Following growing concerns of high rise residents in Greater Manchester, Andy Burnham and Mayor of Salford Paul Dennett are taking the issue to Parliament before the government sets its 2020/21 Budget on Wednesday, March 11 to voice the opinions of affected residents.

On Tuesday, February 25, the pair will gather with Greater Manchester and London high rise residents and other activists outside Westminster.

The lobby will highlight the human impact of the ongoing crisis and give those present an opportunity to share their experiences and concerns.

Attending the event at Westminster will be members of The Manchester Cladiators, a group of residents formed in Greater Manchester to highlight the post-Grenfell plight of many living in high rise buildings.

They said: “The current situation for leaseholders is dire – we are trapped in potentially dangerous buildings, facing huge life changing bills from building owners while living in flats we cannot sell.

"It is having a significant and very real impact on our mental health. Some residents are facing financially crippling costs of up to £80,000 just to make their homes safe, when it should not be residents who pick up the bill.

“We came together as Manchester Cladiators to support each other and to lobby the only party that can make this change happen - Government.

"We have been inundated with requests for help from other northern towns and cities and last week we have grown to establish Northern Cladiators to provide a larger voice for the north. This issue is growing and the impact is becoming harder to bear for leaseholders.

“This is why we are attending the event in Westminster next week, which is a significant opportunity to ensure our experiences are heard far and wide – because this crisis is a national crisis.

"There are high rise buildings just like ours right across the UK. The government’s response since Grenfell has been far too slow and they need to be told that we will continue our fight until at the very least a no-strings attached building safety fund is made available to all high rise leaseholders to make our homes safe at no cost to residents.”

The Westminster lobby comes as part of the ongoing work of the Greater Manchester High Rise Task Force, set up by Andy Burnham after the Grenfell Tower Fire.

Chaired by Salford Mayor, Paul Dennett, the Task Force brings together the fire service, local authorities, landlords, building control, senior civil servants, universities and other specialists to provide a co-ordinated response to the risk in high-rise residential buildings.

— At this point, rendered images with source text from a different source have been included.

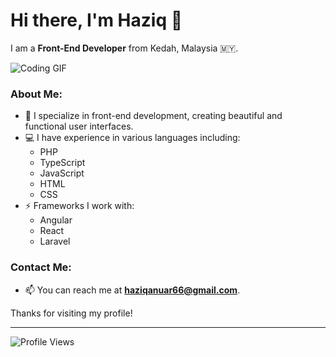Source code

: # Hi there, I'm Haziq 👋

I am a **Front-End Developer** from Kedah, Malaysia 🇲🇾.

![Coding GIF](https://media.giphy.com/media/13HgwGsXF0aiGY/giphy.gif)

### About Me:
- 🌱 I specialize in front-end development, creating beautiful and functional user interfaces.
- 💻 I have experience in various languages including:
  - PHP
  - TypeScript
  - JavaScript
  - HTML
  - CSS
- ⚡ Frameworks I work with:
  - Angular
  - React
  - Laravel

### Contact Me:
- 📫 You can reach me at **haziqanuar66@gmail.com**.

Thanks for visiting my profile!

---

![Profile Views](https://komarev.com/ghpvc/?username=zique17&style=flat-square&color=green)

Andy Burnham said: “The Government needs to take action in the forthcoming Budget. They are living a nightmare at the moment and should not be left in this limbo a moment longer.

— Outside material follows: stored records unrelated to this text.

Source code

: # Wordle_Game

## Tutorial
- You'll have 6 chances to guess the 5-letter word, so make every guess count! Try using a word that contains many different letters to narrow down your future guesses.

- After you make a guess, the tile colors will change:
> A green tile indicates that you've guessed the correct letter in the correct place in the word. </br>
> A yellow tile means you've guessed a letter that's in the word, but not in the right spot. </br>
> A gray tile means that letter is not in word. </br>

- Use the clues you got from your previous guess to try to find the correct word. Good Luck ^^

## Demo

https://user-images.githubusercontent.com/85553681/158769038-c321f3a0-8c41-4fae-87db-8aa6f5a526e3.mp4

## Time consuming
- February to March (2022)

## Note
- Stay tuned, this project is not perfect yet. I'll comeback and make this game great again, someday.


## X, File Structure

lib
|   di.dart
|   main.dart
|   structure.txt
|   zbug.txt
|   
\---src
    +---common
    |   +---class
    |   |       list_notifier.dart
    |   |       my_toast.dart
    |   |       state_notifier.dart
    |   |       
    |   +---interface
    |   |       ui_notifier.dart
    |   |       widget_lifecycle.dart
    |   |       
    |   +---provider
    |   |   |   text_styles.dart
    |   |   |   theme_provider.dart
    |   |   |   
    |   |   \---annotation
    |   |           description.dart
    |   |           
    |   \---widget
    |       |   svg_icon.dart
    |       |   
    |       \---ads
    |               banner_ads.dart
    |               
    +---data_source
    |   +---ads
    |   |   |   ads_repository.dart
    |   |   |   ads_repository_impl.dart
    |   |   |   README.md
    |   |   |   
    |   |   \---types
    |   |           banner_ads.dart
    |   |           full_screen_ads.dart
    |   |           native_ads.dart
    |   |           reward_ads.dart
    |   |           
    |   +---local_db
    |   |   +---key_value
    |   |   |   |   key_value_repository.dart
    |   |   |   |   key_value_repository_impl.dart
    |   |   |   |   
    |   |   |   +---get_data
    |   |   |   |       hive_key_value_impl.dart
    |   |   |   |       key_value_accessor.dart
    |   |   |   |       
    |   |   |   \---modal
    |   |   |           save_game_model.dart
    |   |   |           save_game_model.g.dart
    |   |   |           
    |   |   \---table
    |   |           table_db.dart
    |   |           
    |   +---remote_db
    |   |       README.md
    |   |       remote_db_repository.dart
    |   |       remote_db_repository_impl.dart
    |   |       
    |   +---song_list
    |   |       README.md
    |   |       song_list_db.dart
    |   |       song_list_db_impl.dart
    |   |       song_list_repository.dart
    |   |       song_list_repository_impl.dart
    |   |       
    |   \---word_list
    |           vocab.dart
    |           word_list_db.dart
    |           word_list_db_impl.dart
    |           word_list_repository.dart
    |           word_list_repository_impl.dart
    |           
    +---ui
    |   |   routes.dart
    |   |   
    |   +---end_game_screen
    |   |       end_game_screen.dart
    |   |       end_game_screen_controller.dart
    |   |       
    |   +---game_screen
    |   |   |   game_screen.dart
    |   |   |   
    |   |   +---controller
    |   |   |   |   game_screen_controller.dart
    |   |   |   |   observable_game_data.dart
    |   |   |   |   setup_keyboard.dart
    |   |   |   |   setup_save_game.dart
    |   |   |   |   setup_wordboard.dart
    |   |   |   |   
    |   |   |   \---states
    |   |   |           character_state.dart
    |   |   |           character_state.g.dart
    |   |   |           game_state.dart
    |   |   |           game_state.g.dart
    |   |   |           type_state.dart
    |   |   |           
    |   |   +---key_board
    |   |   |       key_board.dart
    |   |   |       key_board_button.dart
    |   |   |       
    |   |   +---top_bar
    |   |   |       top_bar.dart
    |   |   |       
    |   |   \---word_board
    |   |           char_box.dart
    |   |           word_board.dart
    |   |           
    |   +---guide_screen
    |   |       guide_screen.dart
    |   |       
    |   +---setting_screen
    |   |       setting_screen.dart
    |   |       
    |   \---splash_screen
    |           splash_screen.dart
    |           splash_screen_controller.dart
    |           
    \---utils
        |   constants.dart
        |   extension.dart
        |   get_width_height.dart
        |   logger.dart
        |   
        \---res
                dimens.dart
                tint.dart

"Every week that the Government fails to act is a week where many will face another bill that they can’t afford. This is why we are holding a lobby of Parliament on 25 February.

"Our residents’ lives are being ruined through no fault of their own. The Government need to hear their experiences and concerns and support residents by making a package of financial and mental health support available.”

Paul Dennett said: “Over two years on from the Grenfell Tower fire, Greater Manchester still has 78 buildings that have adopted interim measures because of significant fire safety deficiencies.

“It is wholly unacceptable that residents are still left ‘trapped’, many are unable to sell, insure or re-mortgage their homes and are faced with bankrupting bills just to make their homes safe from fire.

"The Government must own their rhetoric, they said residents and leaseholders shouldn’t be paying for the remediation of their buildings yet they continue to do so. This is a regulatory crisis on an industrial scale of which residents continue to pay the price.”